• Best Pract Res Clin Haematol · Jun 2005

    Review

    Diagnosis and management of iron-deficiency anaemia.

    • James D Cook.
    • Department of Medicine, University of Kansas Medical Center, 3901 Rainbow Boulevard, Kansas City, KS 66160, USA. jcook1@kumc.edu
    • Best Pract Res Clin Haematol. 2005 Jun 1;18(2):319-32.
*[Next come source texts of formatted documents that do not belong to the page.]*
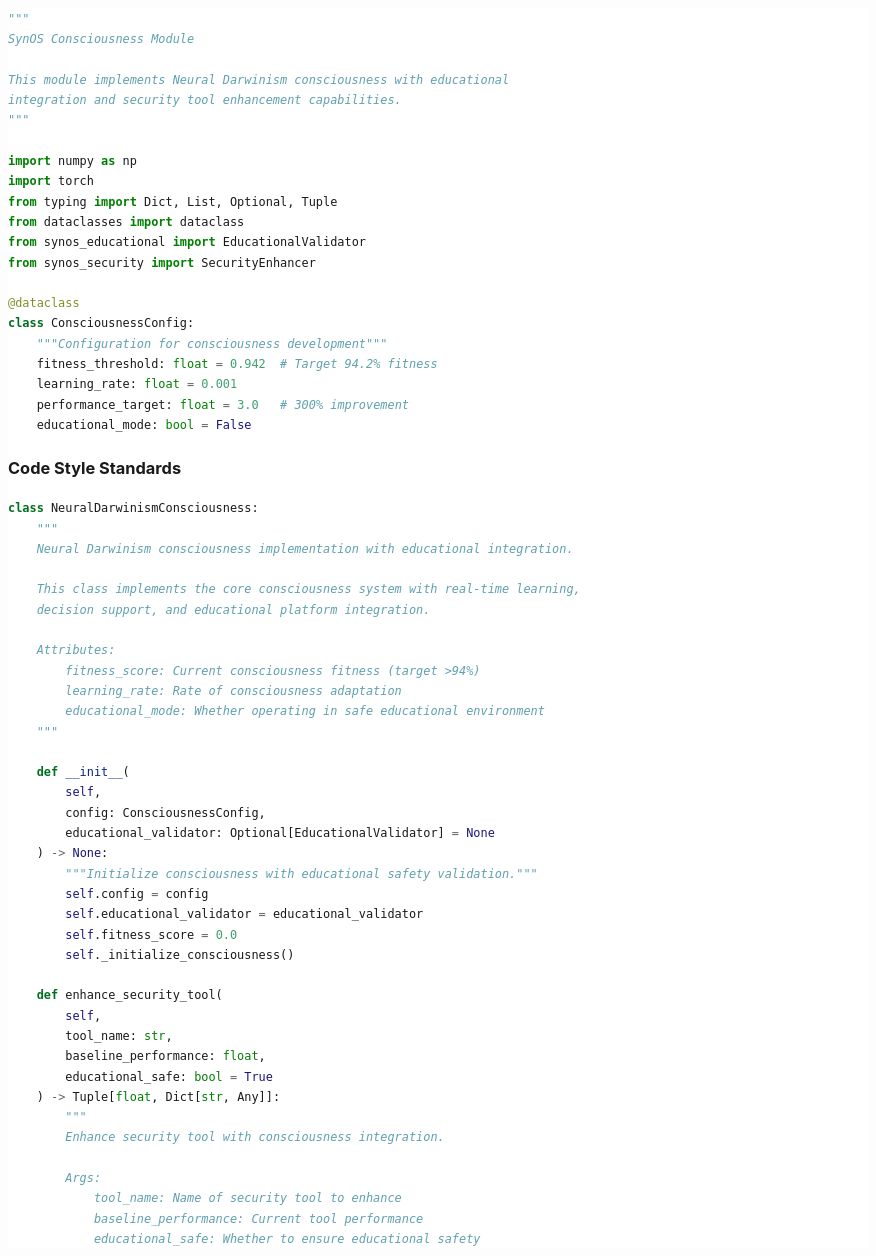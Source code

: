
 ```python
"""
SynOS Consciousness Module

This module implements Neural Darwinism consciousness with educational
integration and security tool enhancement capabilities.
"""

import numpy as np
import torch
from typing import Dict, List, Optional, Tuple
from dataclasses import dataclass
from synos_educational import EducationalValidator
from synos_security import SecurityEnhancer

@dataclass
class ConsciousnessConfig:
    """Configuration for consciousness development"""
    fitness_threshold: float = 0.942  # Target 94.2% fitness
    learning_rate: float = 0.001
    performance_target: float = 3.0   # 300% improvement
    educational_mode: bool = False
```

### Code Style Standards

```python
class NeuralDarwinismConsciousness:
    """
    Neural Darwinism consciousness implementation with educational integration.

    This class implements the core consciousness system with real-time learning,
    decision support, and educational platform integration.

    Attributes:
        fitness_score: Current consciousness fitness (target >94%)
        learning_rate: Rate of consciousness adaptation
        educational_mode: Whether operating in safe educational environment
    """

    def __init__(
        self,
        config: ConsciousnessConfig,
        educational_validator: Optional[EducationalValidator] = None
    ) -> None:
        """Initialize consciousness with educational safety validation."""
        self.config = config
        self.educational_validator = educational_validator
        self.fitness_score = 0.0
        self._initialize_consciousness()

    def enhance_security_tool(
        self,
        tool_name: str,
        baseline_performance: float,
        educational_safe: bool = True
    ) -> Tuple[float, Dict[str, Any]]:
        """
        Enhance security tool with consciousness integration.

        Args:
            tool_name: Name of security tool to enhance
            baseline_performance: Current tool performance
            educational_safe: Whether to ensure educational safety
```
    AbstractAnaemia is typically the first clue to iron deficiency, but an isolated haemoglobin measurement has both low specificity and low sensitivity. The latter can be improved by including measures of iron-deficient erythropoiesis such as the transferrin iron saturation, mean corpuscular haemoglobin concentration, erythrocyte zinc protoporphyrin, percentage of hypochromic erythrocytes or reticulocyte haemoglobin concentration. However, the changes in these measurements with iron deficiency are indistinguishable from those seen in patients with the anaemia of chronic disease. The optimal diagnostic approach is to measure the serum ferritin as an index of iron stores and the serum transferrin receptor as a index of tissue iron deficiency. The treatment of iron deficiency should always be initiated with oral iron. When this fails because of large blood losses, iron malabsorption, or intolerance to oral iron, parenteral iron can be given using iron dextran, iron gluconate or iron sucrose.